Is it worth converting? If you have the resources to pay the extra taxes without having to use any of the IRA balance to do so, it may be. But again, because a conversion may affect other aspects of your overall tax picture, don’t make a decision without considering all the implications.
If you do have the cash on hand to pay the taxes and converting looks appealing to you, there are two more questions to consider. First, are you likely to need the money five years or more before you turn 59½? With money converted from a traditional to a Roth IRA, it isn’t just the earnings that are subject to the five-year rule; all of the money is. After age 59½, only the earnings are subject to the rule. Second, are you absolutely certain you want to do an IRA conversion? Under the new tax code, a conversion cannot be undone.
Should you move 401(k) money to an IRA?
Most of today’s workers hold multiple jobs in the course of their careers. One result is that people often find themselves with multiple retirement accounts. There’s your old 401(k) from Glad-I-Left Corp., the traditional IRA you opened with your 2010 bonus check, your current company’s retirement plan account, and the Roth IRA you opened last year. Plus, your spouse may have a similar assortment of accounts. What to do with them all?
Generally speaking, it makes sense to “roll over” old work-based accounts into IRAs. A rollover (that is the legal term in the tax code) is simply a tax-free distribution of cash or other assets from one retirement program that you then contribute to another retirement program.

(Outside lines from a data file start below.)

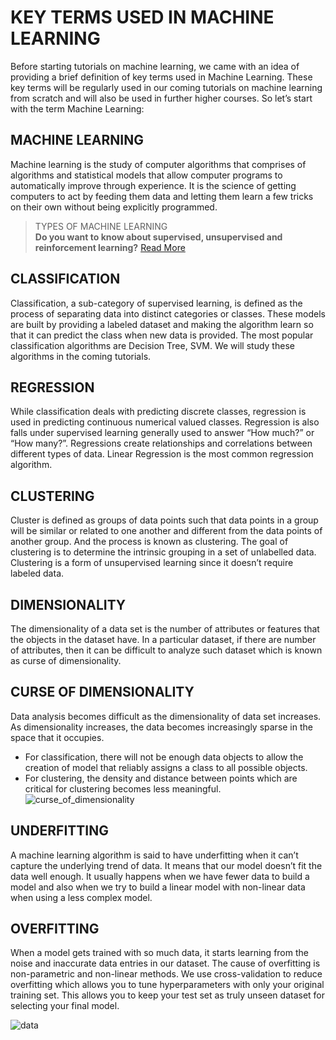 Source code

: # KEY TERMS USED IN MACHINE LEARNING

Before starting tutorials on machine learning, we came with an idea of providing a brief definition of key terms used in Machine Learning. These key terms will be regularly used in our coming tutorials on machine learning from scratch and will also be used in further higher courses. So let’s start with the term Machine Learning:

## MACHINE LEARNING
Machine learning is the study of computer algorithms that comprises of algorithms and statistical models that allow computer programs to automatically improve through experience. It is the science of getting computers to act by feeding them data and letting them learn a few tricks on their own without being explicitly programmed.

> TYPES OF MACHINE LEARNING <br>
> **Do you want to know about supervised, unsupervised and reinforcement learning?** [Read More](https://github.com/ghimiresunil/Implementation-of-Machine-Learning-Algorithm-from-Scratch/blob/main/Machine%20Learning%20from%20Beginner%20to%20Advanced/Introduction%20to%20ML%20and%20AI.md)

## CLASSIFICATION
Classification, a sub-category of supervised learning, is defined as the process of separating data into distinct categories or classes. These models are built by providing a labeled dataset and making the algorithm learn so that it can predict the class when new data is provided. The most popular classification algorithms are Decision Tree, SVM. We will study these algorithms in the coming tutorials.

## REGRESSION
While classification deals with predicting discrete classes, regression is used in predicting continuous numerical valued classes. Regression is also falls under supervised learning generally used to answer “How much?” or “How many?”. Regressions create relationships and correlations between different types of data. Linear Regression is the most common regression algorithm.

## CLUSTERING
Cluster is defined as groups of data points such that data points in a group will be similar or related to one another and different from the data points of another group. And the process is known as clustering. The goal of clustering is to determine the intrinsic grouping in a set of unlabelled data. Clustering is a form of unsupervised learning since it doesn’t require labeled data.

## DIMENSIONALITY
The dimensionality of a data set is the number of attributes or features that the objects in the dataset have. In a particular dataset, if there are number of attributes, then it can be difficult to analyze such dataset which is known as curse of dimensionality.

## CURSE OF DIMENSIONALITY
Data analysis becomes difficult as the dimensionality of data set increases. As dimensionality increases, the data becomes increasingly sparse in the space that it occupies.

* For classification, there will not be enough data objects to allow the creation of model that reliably assigns a class to all possible objects.
* For clustering, the density and distance between points which are critical for clustering becomes less meaningful.
![curse_of_dimensionality](https://user-images.githubusercontent.com/40186859/177011136-456ef7bd-5e74-4da2-9ed0-ed476ed1755b.jpg)


## UNDERFITTING
A machine learning algorithm is said to have underfitting when it can’t capture the underlying trend of data. It means that our model doesn’t fit the data well enough. It usually happens when we have fewer data to build a model and also when we try to build a linear model with non-linear data when using a less complex model.

## OVERFITTING
When a model gets trained with so much data, it starts learning from the noise and inaccurate data entries in our dataset. The cause of overfitting is non-parametric and non-linear methods. We use cross-validation to reduce overfitting which allows you to tune hyperparameters with only your original training set. This allows you to keep your test set as truly unseen dataset for selecting your final model.

![data](https://user-images.githubusercontent.com/40186859/177011180-3fd7849f-0dc2-419a-8bca-1ff115b6e535.png)

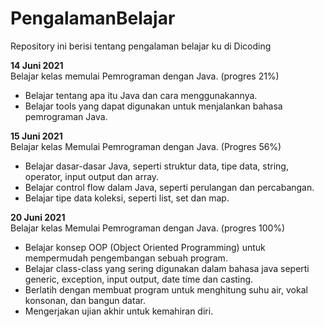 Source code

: # PengalamanBelajar
Repository ini berisi tentang pengalaman belajar ku di Dicoding

**14 Juni 2021**  
Belajar kelas memulai Pemrograman dengan Java. (progres 21%)
  * Belajar tentang apa itu Java dan cara menggunakannya.
  * Belajar tools yang dapat digunakan untuk menjalankan bahasa pemrograman Java.

**15 Juni 2021**  
Belajar kelas Memulai Pemrograman dengan Java. (Progres 56%)
 * Belajar dasar-dasar Java, seperti struktur data, tipe data, string, operator, input output dan array.
 * Belajar control flow dalam Java, seperti perulangan dan percabangan.
 * Belajar tipe data koleksi, seperti list, set dan map.

**20 Juni 2021**  
Belajar kelas Memulai Pemrograman dengan Java. (progres 100%)
 * Belajar konsep OOP (Object Oriented Programming) untuk mempermudah pengembangan sebuah program.
 * Belajar class-class yang sering digunakan dalam bahasa java seperti generic, exception, input output, date time dan casting.
 * Berlatih dengan membuat program untuk menghitung suhu air, vokal konsonan, dan bangun datar.
 * Mengerjakan ujian akhir untuk kemahiran diri.
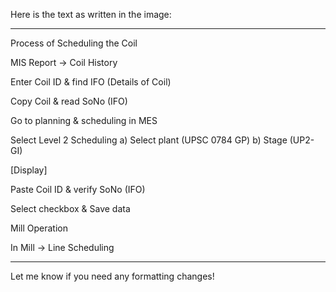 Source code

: Here is the text as written in the image:


---

Process of Scheduling the Coil

MIS Report → Coil History

Enter Coil ID & find IFO (Details of Coil)

Copy Coil & read SoNo (IFO)


Go to planning & scheduling in MES

Select Level 2 Scheduling
a) Select plant (UPSC 0784 GP)
b) Stage (UP2-GI)

[Display]


Paste Coil ID & verify SoNo (IFO)

Select checkbox & Save data


Mill Operation

In Mill → Line Scheduling



---

Let me know if you need any formatting changes!

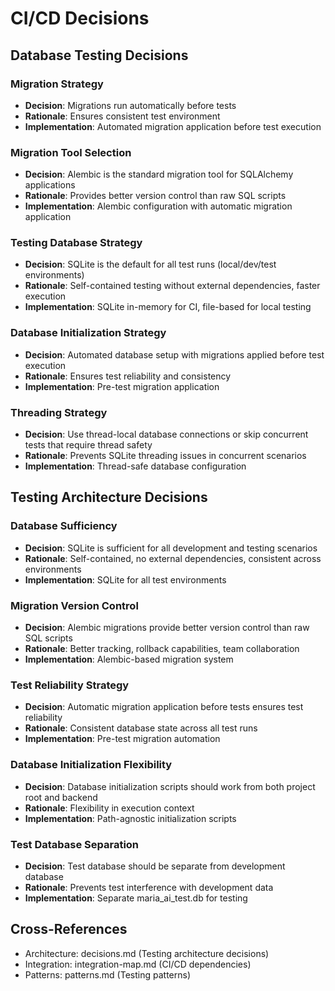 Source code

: # CI/CD Decisions

## Database Testing Decisions

### Migration Strategy
- **Decision**: Migrations run automatically before tests
- **Rationale**: Ensures consistent test environment
- **Implementation**: Automated migration application before test execution

### Migration Tool Selection
- **Decision**: Alembic is the standard migration tool for SQLAlchemy applications
- **Rationale**: Provides better version control than raw SQL scripts
- **Implementation**: Alembic configuration with automatic migration application

### Testing Database Strategy
- **Decision**: SQLite is the default for all test runs (local/dev/test environments)
- **Rationale**: Self-contained testing without external dependencies, faster execution
- **Implementation**: SQLite in-memory for CI, file-based for local testing

### Database Initialization Strategy
- **Decision**: Automated database setup with migrations applied before test execution
- **Rationale**: Ensures test reliability and consistency
- **Implementation**: Pre-test migration application

### Threading Strategy
- **Decision**: Use thread-local database connections or skip concurrent tests that require thread safety
- **Rationale**: Prevents SQLite threading issues in concurrent scenarios
- **Implementation**: Thread-safe database configuration

## Testing Architecture Decisions

### Database Sufficiency
- **Decision**: SQLite is sufficient for all development and testing scenarios
- **Rationale**: Self-contained, no external dependencies, consistent across environments
- **Implementation**: SQLite for all test environments

### Migration Version Control
- **Decision**: Alembic migrations provide better version control than raw SQL scripts
- **Rationale**: Better tracking, rollback capabilities, team collaboration
- **Implementation**: Alembic-based migration system

### Test Reliability Strategy
- **Decision**: Automatic migration application before tests ensures test reliability
- **Rationale**: Consistent database state across all test runs
- **Implementation**: Pre-test migration automation

### Database Initialization Flexibility
- **Decision**: Database initialization scripts should work from both project root and backend
- **Rationale**: Flexibility in execution context
- **Implementation**: Path-agnostic initialization scripts

### Test Database Separation
- **Decision**: Test database should be separate from development database
- **Rationale**: Prevents test interference with development data
- **Implementation**: Separate maria_ai_test.db for testing

## Cross-References
- Architecture: decisions.md (Testing architecture decisions)
- Integration: integration-map.md (CI/CD dependencies)
- Patterns: patterns.md (Testing patterns)  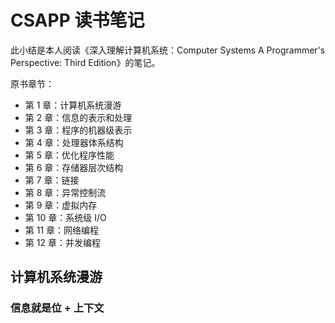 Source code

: # CSAPP 读书笔记

此小结是本人阅读《深入理解计算机系统：Computer Systems A Programmer's Perspective: Third Edition》的笔记。

原书章节：

- 第 1 章：计算机系统漫游
- 第 2 章：信息的表示和处理
- 第 3 章：程序的机器级表示
- 第 4 章：处理器体系结构
- 第 5 章：优化程序性能
- 第 6 章：存储器层次结构
- 第 7 章：链接
- 第 8 章：异常控制流
- 第 9 章：虚拟内存
- 第 10 章：系统级 I/O
- 第 11 章：网络编程
- 第 12 章：并发编程

## 计算机系统漫游

### 信息就是位 + 上下文

### 
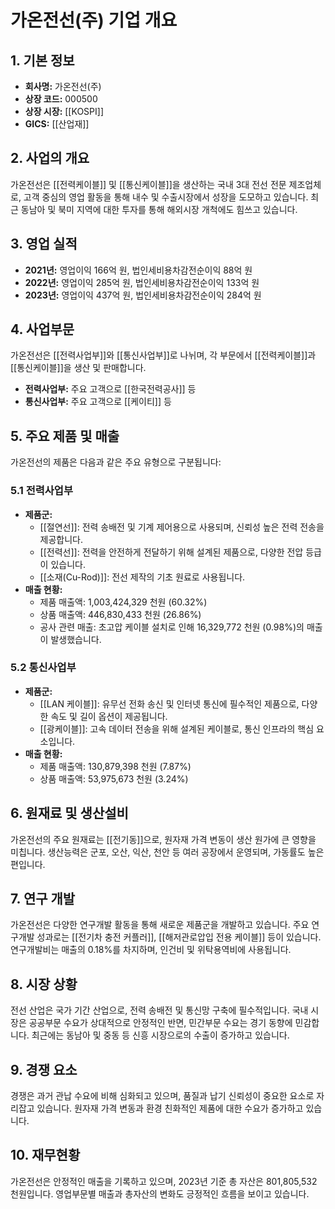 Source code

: # 가온전선(주) 기업 개요

## 1. 기본 정보
- **회사명:** 가온전선(주)
- **상장 코드:** 000500
- **상장 시장:** [[KOSPI]]
- **GICS:** [[산업재]]

## 2. 사업의 개요
가온전선은 [[전력케이블]] 및 [[통신케이블]]을 생산하는 국내 3대 전선 전문 제조업체로, 고객 중심의 영업 활동을 통해 내수 및 수출시장에서 성장을 도모하고 있습니다. 최근 동남아 및 북미 지역에 대한 투자를 통해 해외시장 개척에도 힘쓰고 있습니다.

## 3. 영업 실적
- **2021년:** 영업이익 166억 원, 법인세비용차감전순이익 88억 원
- **2022년:** 영업이익 285억 원, 법인세비용차감전순이익 133억 원
- **2023년:** 영업이익 437억 원, 법인세비용차감전순이익 284억 원

## 4. 사업부문
가온전선은 [[전력사업부]]와 [[통신사업부]]로 나뉘며, 각 부문에서 [[전력케이블]]과 [[통신케이블]]을 생산 및 판매합니다.
- **전력사업부:** 주요 고객으로 [[한국전력공사]] 등
- **통신사업부:** 주요 고객으로 [[케이티]] 등

## 5. 주요 제품 및 매출
가온전선의 제품은 다음과 같은 주요 유형으로 구분됩니다:

### 5.1 전력사업부
- **제품군:**
  - [[절연선]]: 전력 송배전 및 기계 제어용으로 사용되며, 신뢰성 높은 전력 전송을 제공합니다.
  - [[전력선]]: 전력을 안전하게 전달하기 위해 설계된 제품으로, 다양한 전압 등급이 있습니다.
  - [[소재(Cu-Rod)]]: 전선 제작의 기초 원료로 사용됩니다.
- **매출 현황:**
  - 제품 매출액: 1,003,424,329 천원 (60.32%)
  - 상품 매출액: 446,830,433 천원 (26.86%)
  - 공사 관련 매출: 초고압 케이블 설치로 인해 16,329,772 천원 (0.98%)의 매출이 발생했습니다.

### 5.2 통신사업부
- **제품군:**
  - [[LAN 케이블]]: 유무선 전화 송신 및 인터넷 통신에 필수적인 제품으로, 다양한 속도 및 길이 옵션이 제공됩니다.
  - [[광케이블]]: 고속 데이터 전송을 위해 설계된 케이블로, 통신 인프라의 핵심 요소입니다.
- **매출 현황:**
  - 제품 매출액: 130,879,398 천원 (7.87%)
  - 상품 매출액: 53,975,673 천원 (3.24%)

## 6. 원재료 및 생산설비
가온전선의 주요 원재료는 [[전기동]]으로, 원자재 가격 변동이 생산 원가에 큰 영향을 미칩니다. 생산능력은 군포, 오산, 익산, 천안 등 여러 공장에서 운영되며, 가동률도 높은 편입니다.

## 7. 연구 개발
가온전선은 다양한 연구개발 활동을 통해 새로운 제품군을 개발하고 있습니다. 주요 연구개발 성과로는 [[전기차 충전 커플러]], [[해저관로압입 전용 케이블]] 등이 있습니다. 연구개발비는 매출의 0.18%를 차지하며, 인건비 및 위탁용역비에 사용됩니다.

## 8. 시장 상황
전선 산업은 국가 기간 산업으로, 전력 송배전 및 통신망 구축에 필수적입니다. 국내 시장은 공공부문 수요가 상대적으로 안정적인 반면, 민간부문 수요는 경기 동향에 민감합니다. 최근에는 동남아 및 중동 등 신흥 시장으로의 수출이 증가하고 있습니다.

## 9. 경쟁 요소
경쟁은 과거 관납 수요에 비해 심화되고 있으며, 품질과 납기 신뢰성이 중요한 요소로 자리잡고 있습니다. 원자재 가격 변동과 환경 친화적인 제품에 대한 수요가 증가하고 있습니다.

## 10. 재무현황
가온전선은 안정적인 매출을 기록하고 있으며, 2023년 기준 총 자산은 801,805,532 천원입니다. 영업부문별 매출과 총자산의 변화도 긍정적인 흐름을 보이고 있습니다.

The reason you would want to roll money from an old 401(k) into an IRA is that, as noted earlier, your investment choices usually are going to be much broader in an IRA. Besides that, many companies require former employees to move their holdings out of the company plan within a certain period after leaving the company’s employ.
(That said, if you have a 401(k) account with a company for whom you stop working at or after age 55, you may not want to automatically roll it to an IRA. In that situation, you can withdraw from the 401(k) penalty-free. This unique “early retirement” provision goes away if you roll the 401(k) money into an IRA.)
The term “rollover” can be a bit confusing because there are actually two types of rollovers. In one, the money you’re putting into your new IRA comes from a qualified employer plan such as a 401(k). For this type of transfer, you should try to coordinate with your old company’s HR department and your new IRA custodian. The big fund companies and financial institutions handle these transactions all the time and can walk you through this normally painless process.
In the second type of rollover, you are moving an existing IRA from one company to another. While it’s possible to have the old custodian write a check which you then reinvest in a new IRA yourself (within a 60-day deadline), that is not what we recommend. Instead, it’s better to have the company you’re transferring to handle the process for you. This is called an IRA asset transfer (sometimes called a trustee-to-trustee transfer). A transfer of funds from your old IRA directly to your new one is not only simpler, but it also avoids any potential problems associated with missing the 60-day deadline.
If you have multiple IRA accounts, consider combining them into one. By combining accounts, you’ll save on fees and reduce paperwork. More importantly, you’ll have an easier time managing your investments and tracking their performance.
The next generation of retirees will be strongly reliant on personal savings for retirement income. Individual Retirement Accounts — both traditional and Roth — are helpful tools for building those savings. Maximizing your IRA savings opportunities should be a high financial priority. The combined benefits of tax-advantaged treatment and investment flexibility make IRAs tough to beat.